Education: The Common Core backlash
A new federal initiative called Common Core sets teaching guidelines and assessments in reading, writing, and math.
President Obama wants to nationalize your child’s education, said The Washington Times in an editorial. That’s the aim of a new federal initiative called Common Core—a one-size-fits-all set of teaching guidelines and assessments in reading, writing, and math. With the help of $4 billion in stimulus money, 45 states have been bribed into adopting the policy, which “transfers control of what is being taught in local schools away from teachers, parents, and administrators and hands it to a remote bureaucracy.” Once a system of national standards is established, “federal officials won’t be able to resist the temptation of inserting every trendy educational fad into the curriculum.” The dumbing down of our kids’ education is already underway, said Jamie Gass and Charles Chieppo in The Wall Street Journal. To focus on more “textual analysis,” Common Core’s suggested reading list drops such classics as Mark Twain’s Adventures of Huckleberry Finn, and adds the novel Confessions of a Teenage Drama Queen. Is that supposed to be an improvement?
Paranoid rumors to the contrary, Common Core is not a left-wing conspiracy, said Michael Gerson in The Washington Post. This voluntary set of standards was drawn up with the support of many state governors, including Republicans such as Bobby Jindal and Jeb Bush, after business leaders complained that high school graduates lacked basic math and reading skills. The program does not mandate certain textbooks or instruction in ideology, as some fellow conservatives fear. Instead, it sets “some coherent standards on what children should know about math and English by various grade levels,” with an emphasis on reasoning and thinking, rather than on rote memorization. The state-set standards they replaced were sometimes “dumbed down” to protect school districts serving the poor—leaving millions of children “unprepared for global competition.”

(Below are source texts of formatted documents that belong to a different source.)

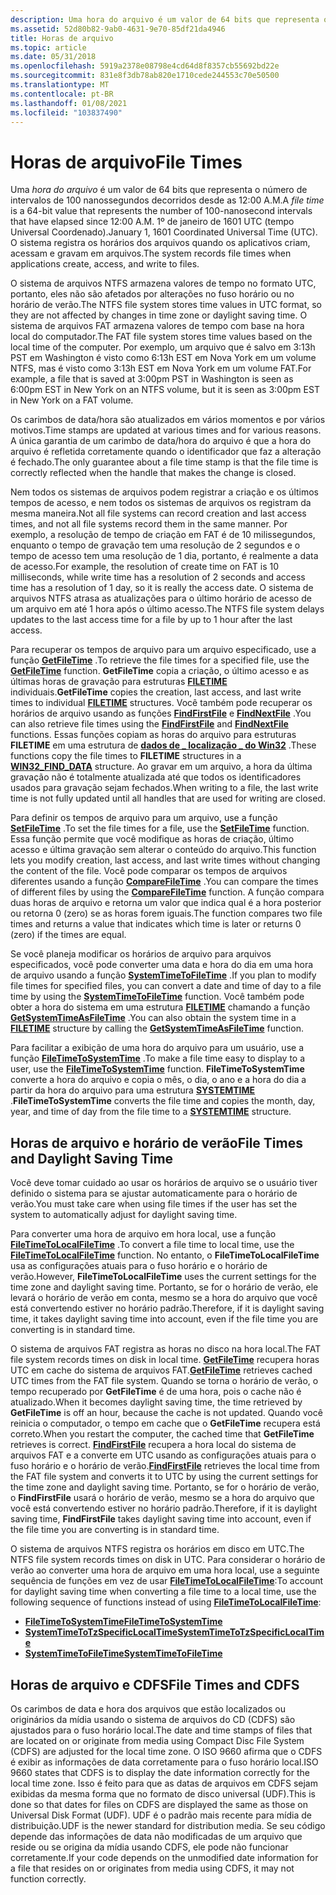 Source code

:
 ```yaml
---
description: Uma hora do arquivo é um valor de 64 bits que representa o número de intervalos de 100 nanossegundos decorridos desde as 12:00 A.M. 1º de janeiro de 1601 UTC (tempo Universal Coordenado). O sistema registra os horários dos arquivos quando os aplicativos criam, acessam e gravam em arquivos.
ms.assetid: 52d80b82-9ab0-4631-9e70-85df21da4946
title: Horas de arquivo
ms.topic: article
ms.date: 05/31/2018
ms.openlocfilehash: 5919a2378e08798e4cd64d8f8357cb55692bd22e
ms.sourcegitcommit: 831e8f3db78ab820e1710cede244553c70e50500
ms.translationtype: MT
ms.contentlocale: pt-BR
ms.lasthandoff: 01/08/2021
ms.locfileid: "103837490"
---
```

# <a name="file-times"></a><span data-ttu-id="a7224-105">Horas de arquivo</span><span class="sxs-lookup"><span data-stu-id="a7224-105">File Times</span></span>

<span data-ttu-id="a7224-106">Uma *hora do arquivo* é um valor de 64 bits que representa o número de intervalos de 100 nanossegundos decorridos desde as 12:00 A.M.</span><span class="sxs-lookup"><span data-stu-id="a7224-106">A *file time* is a 64-bit value that represents the number of 100-nanosecond intervals that have elapsed since 12:00 A.M.</span></span> <span data-ttu-id="a7224-107">1º de janeiro de 1601 UTC (tempo Universal Coordenado).</span><span class="sxs-lookup"><span data-stu-id="a7224-107">January 1, 1601 Coordinated Universal Time (UTC).</span></span> <span data-ttu-id="a7224-108">O sistema registra os horários dos arquivos quando os aplicativos criam, acessam e gravam em arquivos.</span><span class="sxs-lookup"><span data-stu-id="a7224-108">The system records file times when applications create, access, and write to files.</span></span>

<span data-ttu-id="a7224-109">O sistema de arquivos NTFS armazena valores de tempo no formato UTC, portanto, eles não são afetados por alterações no fuso horário ou no horário de verão.</span><span class="sxs-lookup"><span data-stu-id="a7224-109">The NTFS file system stores time values in UTC format, so they are not affected by changes in time zone or daylight saving time.</span></span> <span data-ttu-id="a7224-110">O sistema de arquivos FAT armazena valores de tempo com base na hora local do computador.</span><span class="sxs-lookup"><span data-stu-id="a7224-110">The FAT file system stores time values based on the local time of the computer.</span></span> <span data-ttu-id="a7224-111">Por exemplo, um arquivo que é salvo em 3:13h PST em Washington é visto como 6:13h EST em Nova York em um volume NTFS, mas é visto como 3:13h EST em Nova York em um volume FAT.</span><span class="sxs-lookup"><span data-stu-id="a7224-111">For example, a file that is saved at 3:00pm PST in Washington is seen as 6:00pm EST in New York on an NTFS volume, but it is seen as 3:00pm EST in New York on a FAT volume.</span></span>

<span data-ttu-id="a7224-112">Os carimbos de data/hora são atualizados em vários momentos e por vários motivos.</span><span class="sxs-lookup"><span data-stu-id="a7224-112">Time stamps are updated at various times and for various reasons.</span></span> <span data-ttu-id="a7224-113">A única garantia de um carimbo de data/hora do arquivo é que a hora do arquivo é refletida corretamente quando o identificador que faz a alteração é fechado.</span><span class="sxs-lookup"><span data-stu-id="a7224-113">The only guarantee about a file time stamp is that the file time is correctly reflected when the handle that makes the change is closed.</span></span>

<span data-ttu-id="a7224-114">Nem todos os sistemas de arquivos podem registrar a criação e os últimos tempos de acesso, e nem todos os sistemas de arquivos os registram da mesma maneira.</span><span class="sxs-lookup"><span data-stu-id="a7224-114">Not all file systems can record creation and last access times, and not all file systems record them in the same manner.</span></span> <span data-ttu-id="a7224-115">Por exemplo, a resolução de tempo de criação em FAT é de 10 milissegundos, enquanto o tempo de gravação tem uma resolução de 2 segundos e o tempo de acesso tem uma resolução de 1 dia, portanto, é realmente a data de acesso.</span><span class="sxs-lookup"><span data-stu-id="a7224-115">For example, the resolution of create time on FAT is 10 milliseconds, while write time has a resolution of 2 seconds and access time has a resolution of 1 day, so it is really the access date.</span></span> <span data-ttu-id="a7224-116">O sistema de arquivos NTFS atrasa as atualizações para o último horário de acesso de um arquivo em até 1 hora após o último acesso.</span><span class="sxs-lookup"><span data-stu-id="a7224-116">The NTFS file system delays updates to the last access time for a file by up to 1 hour after the last access.</span></span>

<span data-ttu-id="a7224-117">Para recuperar os tempos de arquivo para um arquivo especificado, use a função [**GetFileTime**](/windows/desktop/api/FileAPI/nf-fileapi-getfiletime) .</span><span class="sxs-lookup"><span data-stu-id="a7224-117">To retrieve the file times for a specified file, use the [**GetFileTime**](/windows/desktop/api/FileAPI/nf-fileapi-getfiletime) function.</span></span> <span data-ttu-id="a7224-118">**GetFileTime** copia a criação, o último acesso e as últimas horas de gravação para estruturas [**FILETIME**](/windows/win32/api/minwinbase/ns-minwinbase-filetime) individuais.</span><span class="sxs-lookup"><span data-stu-id="a7224-118">**GetFileTime** copies the creation, last access, and last write times to individual [**FILETIME**](/windows/win32/api/minwinbase/ns-minwinbase-filetime) structures.</span></span> <span data-ttu-id="a7224-119">Você também pode recuperar os horários de arquivo usando as funções [**FindFirstFile**](/windows/desktop/api/fileapi/nf-fileapi-findfirstfilea) e [**FindNextFile**](/windows/desktop/api/fileapi/nf-fileapi-findnextfilea) .</span><span class="sxs-lookup"><span data-stu-id="a7224-119">You can also retrieve file times using the [**FindFirstFile**](/windows/desktop/api/fileapi/nf-fileapi-findfirstfilea) and [**FindNextFile**](/windows/desktop/api/fileapi/nf-fileapi-findnextfilea) functions.</span></span> <span data-ttu-id="a7224-120">Essas funções copiam as horas do arquivo para estruturas **FILETIME** em uma estrutura de [**dados de \_ localização \_ do Win32**](/windows/desktop/api/minwinbase/ns-minwinbase-win32_find_dataa) .</span><span class="sxs-lookup"><span data-stu-id="a7224-120">These functions copy the file times to **FILETIME** structures in a [**WIN32\_FIND\_DATA**](/windows/desktop/api/minwinbase/ns-minwinbase-win32_find_dataa) structure.</span></span> <span data-ttu-id="a7224-121">Ao gravar em um arquivo, a hora da última gravação não é totalmente atualizada até que todos os identificadores usados para gravação sejam fechados.</span><span class="sxs-lookup"><span data-stu-id="a7224-121">When writing to a file, the last write time is not fully updated until all handles that are used for writing are closed.</span></span>

<span data-ttu-id="a7224-122">Para definir os tempos de arquivo para um arquivo, use a função [**SetFileTime**](/windows/desktop/api/FileAPI/nf-fileapi-setfiletime) .</span><span class="sxs-lookup"><span data-stu-id="a7224-122">To set the file times for a file, use the [**SetFileTime**](/windows/desktop/api/FileAPI/nf-fileapi-setfiletime) function.</span></span> <span data-ttu-id="a7224-123">Essa função permite que você modifique as horas de criação, último acesso e última gravação sem alterar o conteúdo do arquivo.</span><span class="sxs-lookup"><span data-stu-id="a7224-123">This function lets you modify creation, last access, and last write times without changing the content of the file.</span></span> <span data-ttu-id="a7224-124">Você pode comparar os tempos de arquivos diferentes usando a função [**CompareFileTime**](/windows/desktop/api/FileAPI/nf-fileapi-comparefiletime) .</span><span class="sxs-lookup"><span data-stu-id="a7224-124">You can compare the times of different files by using the [**CompareFileTime**](/windows/desktop/api/FileAPI/nf-fileapi-comparefiletime) function.</span></span> <span data-ttu-id="a7224-125">A função compara duas horas de arquivo e retorna um valor que indica qual é a hora posterior ou retorna 0 (zero) se as horas forem iguais.</span><span class="sxs-lookup"><span data-stu-id="a7224-125">The function compares two file times and returns a value that indicates which time is later or returns 0 (zero) if the times are equal.</span></span>

<span data-ttu-id="a7224-126">Se você planeja modificar os horários de arquivo para arquivos especificados, você pode converter uma data e hora do dia em uma hora de arquivo usando a função [**SystemTimeToFileTime**](/windows/win32/api/timezoneapi/nf-timezoneapi-systemtimetofiletime) .</span><span class="sxs-lookup"><span data-stu-id="a7224-126">If you plan to modify file times for specified files, you can convert a date and time of day to a file time by using the [**SystemTimeToFileTime**](/windows/win32/api/timezoneapi/nf-timezoneapi-systemtimetofiletime) function.</span></span> <span data-ttu-id="a7224-127">Você também pode obter a hora do sistema em uma estrutura [**FILETIME**](/windows/win32/api/minwinbase/ns-minwinbase-filetime) chamando a função [**GetSystemTimeAsFileTime**](/windows/win32/api/sysinfoapi/nf-sysinfoapi-getsystemtimeasfiletime) .</span><span class="sxs-lookup"><span data-stu-id="a7224-127">You can also obtain the system time in a [**FILETIME**](/windows/win32/api/minwinbase/ns-minwinbase-filetime) structure by calling the [**GetSystemTimeAsFileTime**](/windows/win32/api/sysinfoapi/nf-sysinfoapi-getsystemtimeasfiletime) function.</span></span>

<span data-ttu-id="a7224-128">Para facilitar a exibição de uma hora do arquivo para um usuário, use a função [**FileTimeToSystemTime**](/windows/win32/api/timezoneapi/nf-timezoneapi-filetimetosystemtime) .</span><span class="sxs-lookup"><span data-stu-id="a7224-128">To make a file time easy to display to a user, use the [**FileTimeToSystemTime**](/windows/win32/api/timezoneapi/nf-timezoneapi-filetimetosystemtime) function.</span></span> <span data-ttu-id="a7224-129">**FileTimeToSystemTime** converte a hora do arquivo e copia o mês, o dia, o ano e a hora do dia a partir da hora do arquivo para uma estrutura [**SYSTEMTIME**](/windows/win32/api/minwinbase/ns-minwinbase-systemtime) .</span><span class="sxs-lookup"><span data-stu-id="a7224-129">**FileTimeToSystemTime** converts the file time and copies the month, day, year, and time of day from the file time to a [**SYSTEMTIME**](/windows/win32/api/minwinbase/ns-minwinbase-systemtime) structure.</span></span>

## <a name="file-times-and-daylight-saving-time"></a><span data-ttu-id="a7224-130">Horas de arquivo e horário de verão</span><span class="sxs-lookup"><span data-stu-id="a7224-130">File Times and Daylight Saving Time</span></span>

<span data-ttu-id="a7224-131">Você deve tomar cuidado ao usar os horários de arquivo se o usuário tiver definido o sistema para se ajustar automaticamente para o horário de verão.</span><span class="sxs-lookup"><span data-stu-id="a7224-131">You must take care when using file times if the user has set the system to automatically adjust for daylight saving time.</span></span>

<span data-ttu-id="a7224-132">Para converter uma hora de arquivo em hora local, use a função [**FileTimeToLocalFileTime**](/windows/desktop/api/FileAPI/nf-fileapi-filetimetolocalfiletime) .</span><span class="sxs-lookup"><span data-stu-id="a7224-132">To convert a file time to local time, use the [**FileTimeToLocalFileTime**](/windows/desktop/api/FileAPI/nf-fileapi-filetimetolocalfiletime) function.</span></span> <span data-ttu-id="a7224-133">No entanto, o **FileTimeToLocalFileTime** usa as configurações atuais para o fuso horário e o horário de verão.</span><span class="sxs-lookup"><span data-stu-id="a7224-133">However, **FileTimeToLocalFileTime** uses the current settings for the time zone and daylight saving time.</span></span> <span data-ttu-id="a7224-134">Portanto, se for o horário de verão, ele levará o horário de verão em conta, mesmo se a hora do arquivo que você está convertendo estiver no horário padrão.</span><span class="sxs-lookup"><span data-stu-id="a7224-134">Therefore, if it is daylight saving time, it takes daylight saving time into account, even if the file time you are converting is in standard time.</span></span>

<span data-ttu-id="a7224-135">O sistema de arquivos FAT registra as horas no disco na hora local.</span><span class="sxs-lookup"><span data-stu-id="a7224-135">The FAT file system records times on disk in local time.</span></span> <span data-ttu-id="a7224-136">[**GetFileTime**](/windows/desktop/api/FileAPI/nf-fileapi-getfiletime) recupera horas UTC em cache do sistema de arquivos FAT.</span><span class="sxs-lookup"><span data-stu-id="a7224-136">[**GetFileTime**](/windows/desktop/api/FileAPI/nf-fileapi-getfiletime) retrieves cached UTC times from the FAT file system.</span></span> <span data-ttu-id="a7224-137">Quando se torna o horário de verão, o tempo recuperado por **GetFileTime** é de uma hora, pois o cache não é atualizado.</span><span class="sxs-lookup"><span data-stu-id="a7224-137">When it becomes daylight saving time, the time retrieved by **GetFileTime** is off an hour, because the cache is not updated.</span></span> <span data-ttu-id="a7224-138">Quando você reinicia o computador, o tempo em cache que o **GetFileTime** recupera está correto.</span><span class="sxs-lookup"><span data-stu-id="a7224-138">When you restart the computer, the cached time that **GetFileTime** retrieves is correct.</span></span> <span data-ttu-id="a7224-139">[**FindFirstFile**](/windows/desktop/api/fileapi/nf-fileapi-findfirstfilea) recupera a hora local do sistema de arquivos FAT e a converte em UTC usando as configurações atuais para o fuso horário e o horário de verão.</span><span class="sxs-lookup"><span data-stu-id="a7224-139">[**FindFirstFile**](/windows/desktop/api/fileapi/nf-fileapi-findfirstfilea) retrieves the local time from the FAT file system and converts it to UTC by using the current settings for the time zone and daylight saving time.</span></span> <span data-ttu-id="a7224-140">Portanto, se for o horário de verão, o **FindFirstFile** usará o horário de verão, mesmo se a hora do arquivo que você está convertendo estiver no horário padrão.</span><span class="sxs-lookup"><span data-stu-id="a7224-140">Therefore, if it is daylight saving time, **FindFirstFile** takes daylight saving time into account, even if the file time you are converting is in standard time.</span></span>

<span data-ttu-id="a7224-141">O sistema de arquivos NTFS registra os horários em disco em UTC.</span><span class="sxs-lookup"><span data-stu-id="a7224-141">The NTFS file system records times on disk in UTC.</span></span> <span data-ttu-id="a7224-142">Para considerar o horário de verão ao converter uma hora de arquivo em uma hora local, use a seguinte sequência de funções em vez de usar [**FileTimeToLocalFileTime**](/windows/desktop/api/FileAPI/nf-fileapi-filetimetolocalfiletime):</span><span class="sxs-lookup"><span data-stu-id="a7224-142">To account for daylight saving time when converting a file time to a local time, use the following sequence of functions instead of using [**FileTimeToLocalFileTime**](/windows/desktop/api/FileAPI/nf-fileapi-filetimetolocalfiletime):</span></span>

-   [<span data-ttu-id="a7224-143">**FileTimeToSystemTime**</span><span class="sxs-lookup"><span data-stu-id="a7224-143">**FileTimeToSystemTime**</span></span>](/windows/win32/api/timezoneapi/nf-timezoneapi-filetimetosystemtime)
-   [<span data-ttu-id="a7224-144">**SystemTimeToTzSpecificLocalTime**</span><span class="sxs-lookup"><span data-stu-id="a7224-144">**SystemTimeToTzSpecificLocalTime**</span></span>](/windows/win32/api/timezoneapi/nf-timezoneapi-systemtimetotzspecificlocaltime)
-   [<span data-ttu-id="a7224-145">**SystemTimeToFileTime**</span><span class="sxs-lookup"><span data-stu-id="a7224-145">**SystemTimeToFileTime**</span></span>](/windows/win32/api/timezoneapi/nf-timezoneapi-systemtimetofiletime)

## <a name="file-times-and-cdfs"></a><span data-ttu-id="a7224-146">Horas de arquivo e CDFS</span><span class="sxs-lookup"><span data-stu-id="a7224-146">File Times and CDFS</span></span>

<span data-ttu-id="a7224-147">Os carimbos de data e hora dos arquivos que estão localizados ou originários da mídia usando o sistema de arquivos do CD (CDFS) são ajustados para o fuso horário local.</span><span class="sxs-lookup"><span data-stu-id="a7224-147">The date and time stamps of files that are located on or originate from media using Compact Disc File System (CDFS) are adjusted for the local time zone.</span></span> <span data-ttu-id="a7224-148">O ISO 9660 afirma que o CDFS é exibir as informações de data corretamente para o fuso horário local.</span><span class="sxs-lookup"><span data-stu-id="a7224-148">ISO 9660 states that CDFS is to display the date information correctly for the local time zone.</span></span> <span data-ttu-id="a7224-149">Isso é feito para que as datas de arquivos em CDFS sejam exibidas da mesma forma que no formato de disco universal (UDF).</span><span class="sxs-lookup"><span data-stu-id="a7224-149">This is done so that dates for files on CDFS are displayed the same as those on Universal Disk Format (UDF).</span></span> <span data-ttu-id="a7224-150">UDF é o padrão mais recente para mídia de distribuição.</span><span class="sxs-lookup"><span data-stu-id="a7224-150">UDF is the newer standard for distribution media.</span></span> <span data-ttu-id="a7224-151">Se seu código depende das informações de data não modificadas de um arquivo que reside ou se origina da mídia usando CDFS, ele pode não funcionar corretamente.</span><span class="sxs-lookup"><span data-stu-id="a7224-151">If your code depends on the unmodified date information for a file that resides on or originates from media using CDFS, it may not function correctly.</span></span>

But higher standards don’t always produce better outcomes, said Steve Krashen in The Cincinnati Enquirer. Despite a series of well-intentioned programs like No Child Left Behind and Race to the Top, our education system still lags behind other nations’—a 2012 study of 49 countries ranked American students 25th in math, 17th in science, and 14th in reading. Why? The U.S. has the second-highest level of child poverty in the developed world. “When children are hungry, undernourished, ill,” and go home to dysfunctional families, new standards and tests mean very little.